Review of the form "Nursing Admission Assessment" for Patient #3 revealed the assessment/ search was signed by Staff #1 but there was no signature in the blank for Staff #2.

In interview on 09/20/2023 at 11:20 a.m., S2DRM verified the search was to be performed by two staff members and only one staff member signed the form.

VERBAL ORDERS FOR DRUGS

Tag No.: A0407

Based on record review and interview, the facility failed to ensure verbal orders were immediately transcribed and read back according to standard of care. The deficient practice is evidenced by failure to document verbal orders were read back in 2 (#2,#6) of 8(#1-#8) medical records reviewed for use of verbal of orders.

Findings:

Review of the policy titled "Telephone/Verbal Orders" revealed in part, "It is the policy of River Oaks Psychiatric Hospital to minimize the use of verbal and telephone medication orders. In the event that a verbal or telephonic order is absolutely necessary, only licensed nurses or for medication orders only, a registered pharmacist may accept telephone or verbal orders from physicians. Procedure: 1) the licensed nurse receiving the verbal/telephone order shall promptly enter the order into the electronic medical record, indicating the order in the following manner: . . . The licensed nurse receiving the verbal/telephone order will repeat the order back to the physician to ensure accuracy of the order."

Patient #2
Medical Record review for Patient #2 revealed the patient was placed in a physical hold on 08/31/2023 at 8:52 p.m.

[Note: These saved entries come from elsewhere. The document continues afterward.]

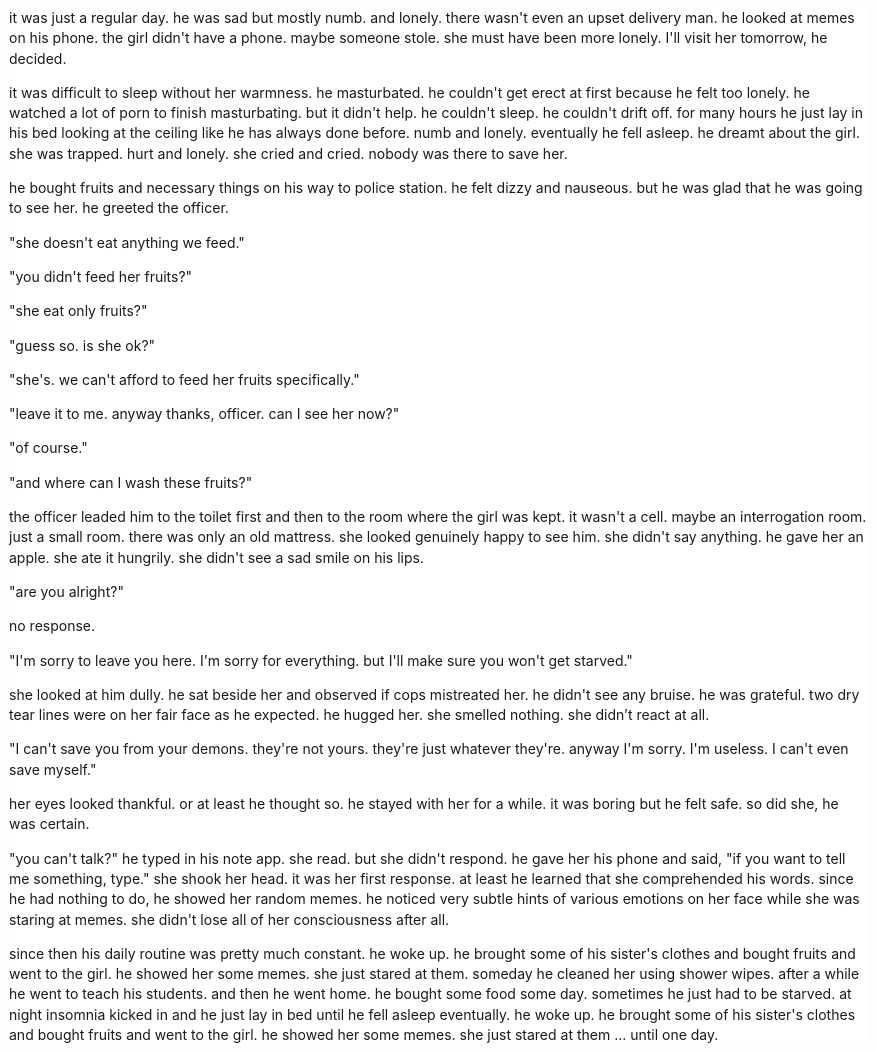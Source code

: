 it was just a regular day. he was sad but mostly numb. and lonely. there wasn't even an upset delivery man. he looked at memes on his phone. the girl didn't have a phone. maybe someone stole. she must have been more lonely. I'll visit her tomorrow, he decided.

it was difficult to sleep without her warmness. he masturbated. he couldn't get erect at first because he felt too lonely. he watched a lot of porn to finish masturbating. but it didn't help. he couldn't sleep. he couldn't drift off. for many hours he just lay in his bed looking at the ceiling like he has always done before. numb and lonely. eventually he fell asleep. he dreamt about the girl. she was trapped. hurt and lonely. she cried and cried. nobody was there to save her.



he bought fruits and necessary things on his way to police station. he felt dizzy and nauseous. but he was glad that he was going to see her. he greeted the officer. 

"she doesn't eat anything we feed."

"you didn't feed her fruits?"

"she eat only fruits?"

"guess so. is she ok?"

"she's. we can't afford to feed her fruits specifically."

"leave it to me. anyway thanks, officer. can I see her now?"

"of course."

"and where can I wash these fruits?"

the officer leaded him to the toilet first and then to the room where the girl was kept. it wasn't a cell. maybe an interrogation room. just a small room. there was only an old mattress. she looked genuinely happy to see him. she didn't say anything. he gave her an apple. she ate it hungrily. she didn't see a sad smile on his lips. 

"are you alright?"

no response.

"I'm sorry to leave you here. I'm sorry for everything. but I'll make sure you won't get starved."

she looked at him dully. he sat beside her and observed if cops mistreated her. he didn't see any bruise. he was grateful. two dry tear lines were on her fair face as he expected. he hugged her. she smelled nothing. she didn’t react at all. 

"I can't save you from your demons. they're not yours. they're just whatever they're. anyway I'm sorry. I'm useless. I can't even save myself."

her eyes looked thankful. or at least he thought so. he stayed with her for a while. it was boring but he felt safe. so did she, he was certain.

"you can't talk?" he typed in his note app. she read. but she didn't respond. he gave her his phone and said, "if you want to tell me something, type." she shook her head. it was her first response. at least he learned that she comprehended his words. since he had nothing to do, he showed her random memes. he noticed very subtle hints of various emotions on her face while she was staring at memes. she didn't lose all of her consciousness after all.

since then his daily routine was pretty much constant. he woke up. he brought some of his sister's clothes and bought fruits and went to the girl. he showed her some memes. she just stared at them. someday he cleaned her using shower wipes. after a while he went to teach his students. and then he went home. he bought some food some day. sometimes he just had to be starved. at night insomnia kicked in and he just lay in bed until he fell asleep eventually. he woke up. he brought some of his sister's clothes and bought fruits and went to the girl. he showed her some memes. she just stared at them ... until one day.
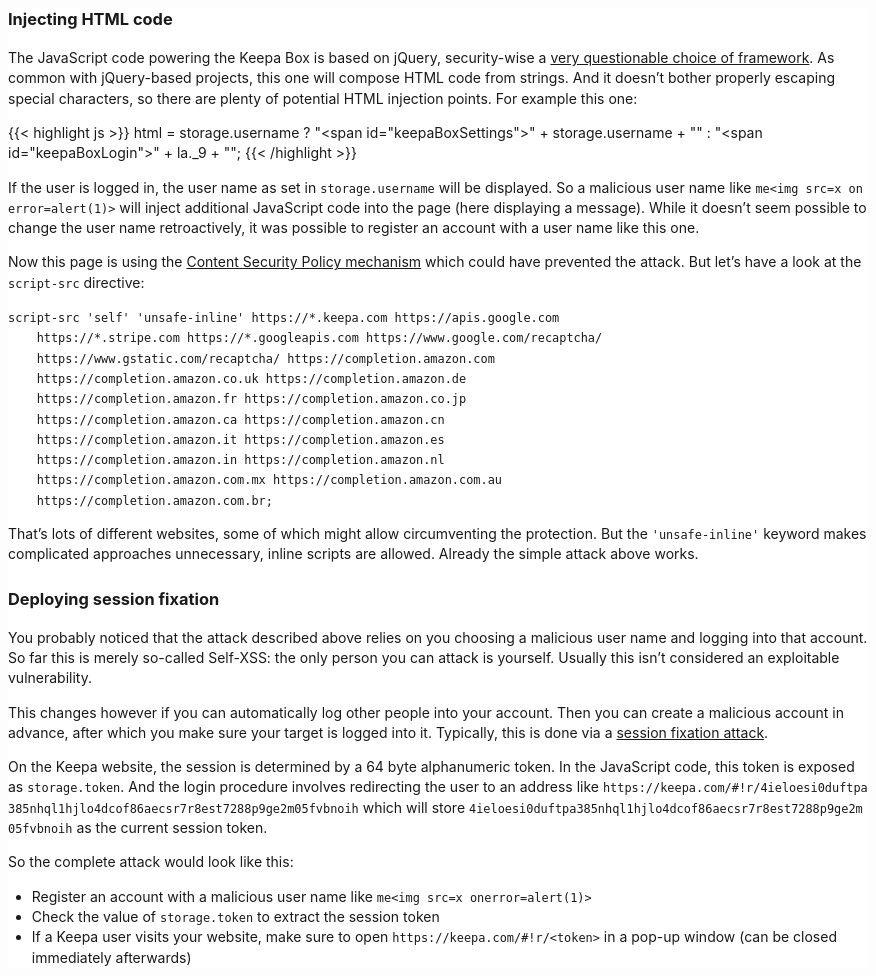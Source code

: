 ### Injecting HTML code

The JavaScript code powering the Keepa Box is based on jQuery, security-wise a [very questionable choice of framework](/2020/03/02/psa-jquery-is-bad-for-the-security-of-your-project/). As common with jQuery-based projects, this one will compose HTML code from strings. And it doesn’t bother properly escaping special characters, so there are plenty of potential HTML injection points. For example this one:

{{< highlight js >}}
html = storage.username ?
          "<span id=\"keepaBoxSettings\">" + storage.username + "</span>" :
          "<span id=\"keepaBoxLogin\">" + la._9 + "</span>";
{{< /highlight >}}

If the user is logged in, the user name as set in `storage.username` will be displayed. So a malicious user name like `me<img src=x onerror=alert(1)>` will inject additional JavaScript code into the page (here displaying a message). While it doesn’t seem possible to change the user name retroactively, it was possible to register an account with a user name like this one.

Now this page is using the [Content Security Policy mechanism](https://developer.mozilla.org/en-US/docs/Web/HTTP/CSP) which could have prevented the attack. But let’s have a look at the `script-src` directive:

    script-src 'self' 'unsafe-inline' https://*.keepa.com https://apis.google.com
        https://*.stripe.com https://*.googleapis.com https://www.google.com/recaptcha/
        https://www.gstatic.com/recaptcha/ https://completion.amazon.com
        https://completion.amazon.co.uk https://completion.amazon.de
        https://completion.amazon.fr https://completion.amazon.co.jp
        https://completion.amazon.ca https://completion.amazon.cn
        https://completion.amazon.it https://completion.amazon.es
        https://completion.amazon.in https://completion.amazon.nl
        https://completion.amazon.com.mx https://completion.amazon.com.au
        https://completion.amazon.com.br;

That’s lots of different websites, some of which might allow circumventing the protection. But the `'unsafe-inline'` keyword makes complicated approaches unnecessary, inline scripts are allowed. Already the simple attack above works.

### Deploying session fixation

You probably noticed that the attack described above relies on you choosing a malicious user name and logging into that account. So far this is merely so-called Self-XSS: the only person you can attack is yourself. Usually this isn’t considered an exploitable vulnerability.

This changes however if you can automatically log other people into your account. Then you can create a malicious account in advance, after which you make sure your target is logged into it. Typically, this is done via a [session fixation attack](https://en.wikipedia.org/wiki/Session_fixation).

On the Keepa website, the session is determined by a 64 byte alphanumeric token. In the JavaScript code, this token is exposed as `storage.token`. And the login procedure involves redirecting the user to an address like `https://keepa.com/#!r/4ieloesi0duftpa385nhql1hjlo4dcof86aecsr7r8est7288p9ge2m05fvbnoih` which will store `4ieloesi0duftpa385nhql1hjlo4dcof86aecsr7r8est7288p9ge2m05fvbnoih` as the current session token.

So the complete attack would look like this:

* Register an account with a malicious user name like `me<img src=x onerror=alert(1)>`
* Check the value of `storage.token` to extract the session token
* If a Keepa user visits your website, make sure to open `https://keepa.com/#!r/<token>` in a pop-up window (can be closed immediately afterwards)
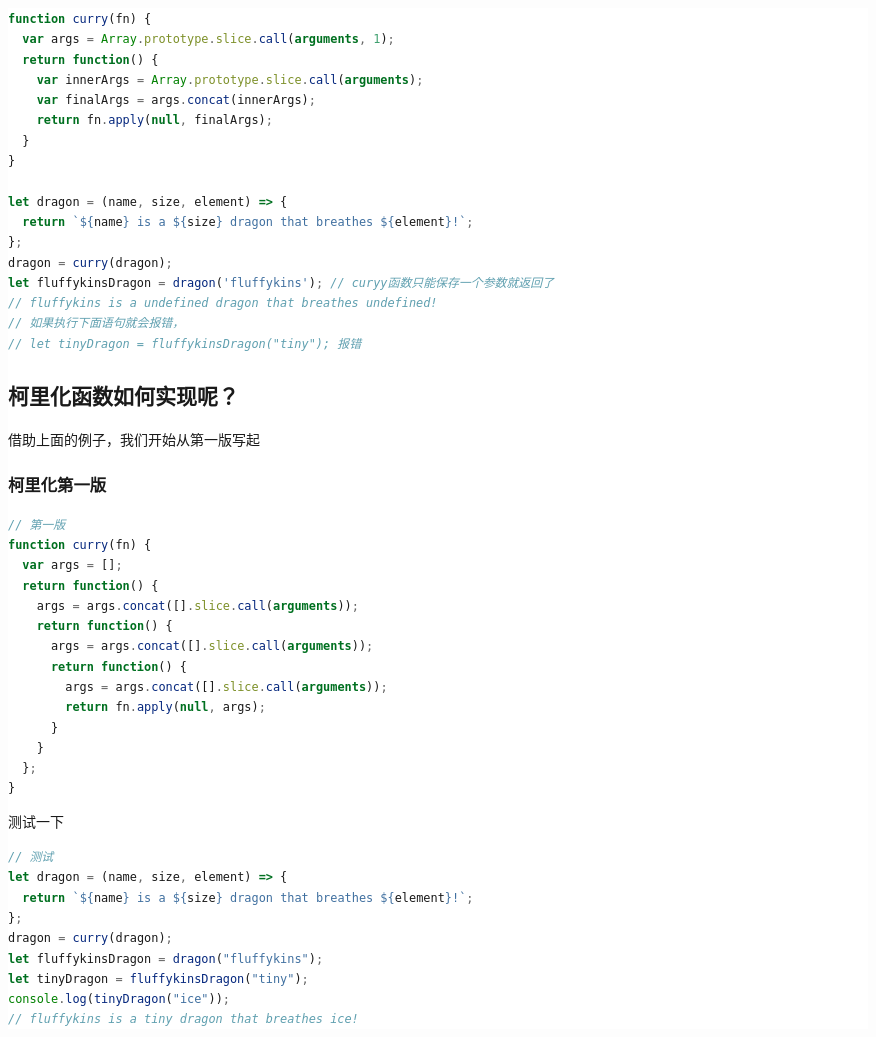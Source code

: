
 ```js js
function curry(fn) {
  var args = Array.prototype.slice.call(arguments, 1);
  return function() {
    var innerArgs = Array.prototype.slice.call(arguments);
    var finalArgs = args.concat(innerArgs);
    return fn.apply(null, finalArgs);
  }
}

let dragon = (name, size, element) => {
  return `${name} is a ${size} dragon that breathes ${element}!`;
};
dragon = curry(dragon);
let fluffykinsDragon = dragon('fluffykins'); // curyy函数只能保存一个参数就返回了
// fluffykins is a undefined dragon that breathes undefined! 
// 如果执行下面语句就会报错，
// let tinyDragon = fluffykinsDragon("tiny"); 报错
```

## 柯里化函数如何实现呢？

借助上面的例子，我们开始从第一版写起

### 柯里化第一版

```js js
// 第一版
function curry(fn) {
  var args = [];
  return function() {
    args = args.concat([].slice.call(arguments));
    return function() {
      args = args.concat([].slice.call(arguments));
      return function() {
        args = args.concat([].slice.call(arguments));
        return fn.apply(null, args);
      }
    }
  };
}
```

测试一下

```js js
// 测试
let dragon = (name, size, element) => {
  return `${name} is a ${size} dragon that breathes ${element}!`;
};
dragon = curry(dragon);
let fluffykinsDragon = dragon("fluffykins");
let tinyDragon = fluffykinsDragon("tiny");
console.log(tinyDragon("ice"));
// fluffykins is a tiny dragon that breathes ice!
```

Review of the form "River Oaks Restraint and Seclusion Order" revealed the patient stood up from the table and attacked another peer unprovoked. The patient was placed in a physical hold and escorted to her room and released.

Review of the order for the restraint revealed the telephone order was obtained from the physician 08/31/2023 at 9:05 p.m. The nurse did not check the box in front of the statement "Read Back Completed."

In interview on 09/26/2023 3:20 p.m., S2DRM verified the restraint orders for Patient #2 were not checked off as read back.

Patient #6

Medical record review for Patient #6 revealed the patient was administered a chemical restraint on 07/30/2023 and on 08/03/2023.

Review of the form "River Oaks Restraint and Seclusion Order" completed on 07/30/2023 revealed the patient was threatening to "shank" his roommate.

Review of the order for the restraint revealed the telephone order was obtained from the physician on 07/30/2023 at 12:00 p.m. The nurse did not check the box in front of the statement "Read Back Completed."

Review of the form "River Oaks Restraint and Seclusion Order" completed on 08/03/2023 at 12:00 p.m. revealed the patient was threatening to physically injure the nursing staff.

Review of the order for the restraint revealed the telephone order was obtained from the physician on 08/02/2023 at 12:00 p.m. The nurse did not check the box in front of the statement "Read Back Completed."

In interview on 09/27/2023 at 11:35 a.m., S2DRM verified the restraint orders for Patient #6 were not checked off as read back.

Social Service Records

Tag No.: A1625

Based on record review and interview, the facility failed to ensure the psychosocial evaluation contained requisite information. The deficient practice is evidenced by failure to include family history, dynamics, and patient's relationship with family and significant others in the report in 1(#1) of 8 (#1- #8) reviewed psychosocial evaluations.

Findings:

Review of the medical record for Patient #1 revealed the parents of the patient were divorced. The surveyor and S2DRM referred to the psychosocial evaluation for further explanation of the family dynamics.

Review of the psychosocial evaluation revealed that both parents were alive, the patient had four siblings, and she lived with her family.

Review of the Discharge Summary revealed the patient lived with her biological dad and stepmother. The patient endorsed "missing her mom with whom she 'cannot have contact,'" and "Per guardian mother does not have legal custody but in the past they allowed visitation every other weekend."

In interview on 09/20/2023 at 2:55 p.m., S2DRM verified the information should have been in the psychosocial evaluation and the page where it would have been documented was left blank.